What the exercise asks:
Wherever a line holds the word "CakeComponent", copy that line from the data.

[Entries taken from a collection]

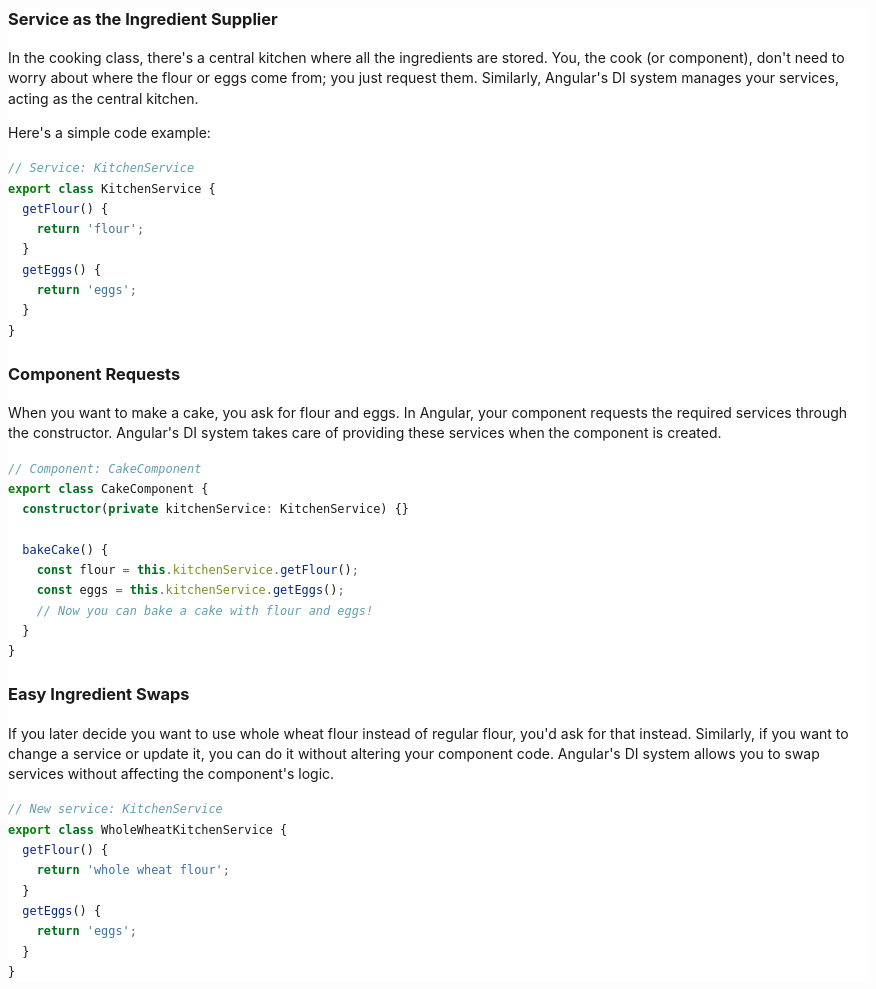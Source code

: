 ### Service as the Ingredient Supplier

In the cooking class, there's a central kitchen where all the ingredients are stored. You, the cook (or component), don't need to worry about where the flour or eggs come from; you just request them. Similarly, Angular's DI system manages your services, acting as the central kitchen.

Here's a simple code example:

```typescript
// Service: KitchenService
export class KitchenService {
  getFlour() {
    return 'flour';
  }
  getEggs() {
    return 'eggs';
  }
}

```

### Component Requests

When you want to make a cake, you ask for flour and eggs. In Angular, your component requests the required services through the constructor. Angular's DI system takes care of providing these services when the component is created.

```typescript
// Component: CakeComponent
export class CakeComponent {
  constructor(private kitchenService: KitchenService) {}

  bakeCake() {
    const flour = this.kitchenService.getFlour();
    const eggs = this.kitchenService.getEggs();
    // Now you can bake a cake with flour and eggs!
  }
}

```

### Easy Ingredient Swaps

If you later decide you want to use whole wheat flour instead of regular flour, you'd ask for that instead. Similarly, if you want to change a service or update it, you can do it without altering your component code. Angular's DI system allows you to swap services without affecting the component's logic.

```typescript
// New service: KitchenService
export class WholeWheatKitchenService {
  getFlour() {
    return 'whole wheat flour';
  }
  getEggs() {
    return 'eggs';
  }
}

```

Solved problem:
// Component: CakeComponent
export class CakeComponent {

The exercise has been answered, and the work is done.